Raza Waseem, Wei Zhong, Jousset Alexandre, Shen Qirong, Friman Ville-Petri
Key Lab of Plant Immunity, Jiangsu Provincial Key Lab for Organic Solid Waste Utilization, National Engineering Research Center for Organic-based Fertilizers, Jiangsu Collaborative Innovation Center for Solid Organic Waste Resource Utilization, Nanjing Agricultural University, Nanjing, People's Republic of China.
Utrecht University, Institute for Environmental Biology, Ecology, and Biodiversity, Utrecht, The Netherlands.
mSystems. 2021 Aug 31;6(4):e0084921. doi: 10.1128/mSystems.00849-21. Epub 2021 Aug 24.

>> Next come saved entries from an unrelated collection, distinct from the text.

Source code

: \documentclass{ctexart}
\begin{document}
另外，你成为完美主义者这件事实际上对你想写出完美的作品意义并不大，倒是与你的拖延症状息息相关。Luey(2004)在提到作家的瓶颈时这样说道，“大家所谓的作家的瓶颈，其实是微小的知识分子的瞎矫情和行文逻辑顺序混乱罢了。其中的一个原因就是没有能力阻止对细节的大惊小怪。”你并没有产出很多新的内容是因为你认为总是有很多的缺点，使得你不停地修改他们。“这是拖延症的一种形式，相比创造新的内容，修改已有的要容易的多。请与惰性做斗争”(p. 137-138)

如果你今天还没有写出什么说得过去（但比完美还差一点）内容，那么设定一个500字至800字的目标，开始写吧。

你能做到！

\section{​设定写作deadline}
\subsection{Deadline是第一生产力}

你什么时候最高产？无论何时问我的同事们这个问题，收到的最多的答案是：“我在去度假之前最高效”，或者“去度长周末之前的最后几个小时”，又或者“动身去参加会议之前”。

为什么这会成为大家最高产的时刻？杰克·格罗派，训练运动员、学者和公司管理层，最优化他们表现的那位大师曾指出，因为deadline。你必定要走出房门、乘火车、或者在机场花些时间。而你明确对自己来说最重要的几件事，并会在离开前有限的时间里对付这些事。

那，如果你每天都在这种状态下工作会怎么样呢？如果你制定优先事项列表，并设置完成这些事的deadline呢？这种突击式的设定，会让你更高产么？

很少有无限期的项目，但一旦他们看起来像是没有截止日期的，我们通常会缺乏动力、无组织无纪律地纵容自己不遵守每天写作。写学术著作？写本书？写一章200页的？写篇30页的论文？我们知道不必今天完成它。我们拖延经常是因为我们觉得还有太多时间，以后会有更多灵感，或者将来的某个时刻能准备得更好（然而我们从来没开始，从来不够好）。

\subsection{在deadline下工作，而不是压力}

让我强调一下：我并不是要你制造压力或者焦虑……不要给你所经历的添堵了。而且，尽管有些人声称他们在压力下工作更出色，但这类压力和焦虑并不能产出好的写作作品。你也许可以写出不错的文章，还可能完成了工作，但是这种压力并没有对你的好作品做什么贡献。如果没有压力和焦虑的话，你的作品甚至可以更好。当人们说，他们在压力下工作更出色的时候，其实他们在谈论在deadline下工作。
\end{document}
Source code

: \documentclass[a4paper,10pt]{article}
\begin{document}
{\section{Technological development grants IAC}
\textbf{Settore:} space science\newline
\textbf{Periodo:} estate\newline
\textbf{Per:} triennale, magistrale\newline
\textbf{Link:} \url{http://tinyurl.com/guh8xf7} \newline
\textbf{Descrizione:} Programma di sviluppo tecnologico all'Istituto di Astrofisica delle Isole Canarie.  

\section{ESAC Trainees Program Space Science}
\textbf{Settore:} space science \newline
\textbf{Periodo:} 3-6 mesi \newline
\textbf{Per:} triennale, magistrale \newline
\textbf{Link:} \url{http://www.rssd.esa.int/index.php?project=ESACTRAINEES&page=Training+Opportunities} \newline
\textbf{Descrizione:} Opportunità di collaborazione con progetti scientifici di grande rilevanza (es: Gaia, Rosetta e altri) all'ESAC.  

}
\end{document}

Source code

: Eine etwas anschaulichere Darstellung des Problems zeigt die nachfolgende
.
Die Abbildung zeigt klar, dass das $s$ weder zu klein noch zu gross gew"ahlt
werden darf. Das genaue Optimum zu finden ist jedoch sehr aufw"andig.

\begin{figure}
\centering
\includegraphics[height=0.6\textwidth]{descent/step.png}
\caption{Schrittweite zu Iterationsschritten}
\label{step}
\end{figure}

Plant rhizobiomes consist of microbes that are influenced by the physical, chemical, and biological properties of the plant root system. While plant-microbe interactions are generally thought to be local, accumulating evidence suggests that topologically disconnected bulk soil microbiomes could be linked with plants and their associated rhizospheric microbes through volatile organic compounds (VOCs). While several studies have focused on the effect of soil physicochemical properties for VOC movement, it is less clear how VOC signaling is affected by microbial communities themselves when VOCs travel across soils. To gain a better understanding of this, we propose that soil microbe-plant communities could be viewed as "metarhizobiomes," where VOC-mediated interactions extend the plant rhizobiome further out through interconnected microbial metapopulation networks. In this minireview, we mainly focus on soil microbial communities and first discuss how microbial interactions within a local population affect VOC signaling, leading to changes in the amount, type, and ecological roles of produced VOCs. We then consider how VOCs could connect spatially separated microbial populations into a larger metapopulation network and synthesize how (i) VOC effects cascade in soil matrix when moving away from the source of origin and (ii) how microbial metapopulation composition and diversity shape VOC-signaling between plants and microbes at the landscape level. Finally, we propose new avenues for experimentally testing VOC movement in plant-microbe metapopulation networks and suggest how VOCs could potentially be used for managing plant health in natural and agricultural soils.
植物根际微生物群由受植物根系物理、化学和生物学特性影响的微生物组成。虽然植物与微生物的相互作用通常被认为是局部的,但越来越多的证据表明,拓扑上不相连的大块土壤微生物群可能通过挥发性有机化合物(VOCs)与植物及其相关的根际微生物联系起来。虽然有几项研究关注土壤理化性质对VOC移动的影响,但当VOCs在土壤中传播时,微生物群落本身如何影响VOC信号传导尚不清楚。为了更好地理解这一点,我们提出土壤微生物 - 植物群落可以被视为“元根际微生物群”,其中VOC介导的相互作用通过相互连接的微生物集合种群网络将植物根际微生物群进一步扩展到更远的范围。在这篇小型综述中,我们主要关注土壤微生物群落,首先讨论局部种群内的微生物相互作用如何影响VOC信号传导,导致产生的VOCs的数量、类型和生态作用发生变化。然后,我们考虑VOCs如何将空间上分离的微生物种群连接成一个更大的集合种群网络,并综合阐述(i)VOC效应在远离起源源时如何在土壤基质中级联,以及(ii)微生物集合种群组成和多样性如何在景观层面塑造植物与微生物之间的VOC信号传导。最后,我们提出了在植物 - 微生物集合种群网络中通过实验测试VOC移动的新途径,并提出VOCs如何潜在地用于管理自然和农业土壤中的植物健康。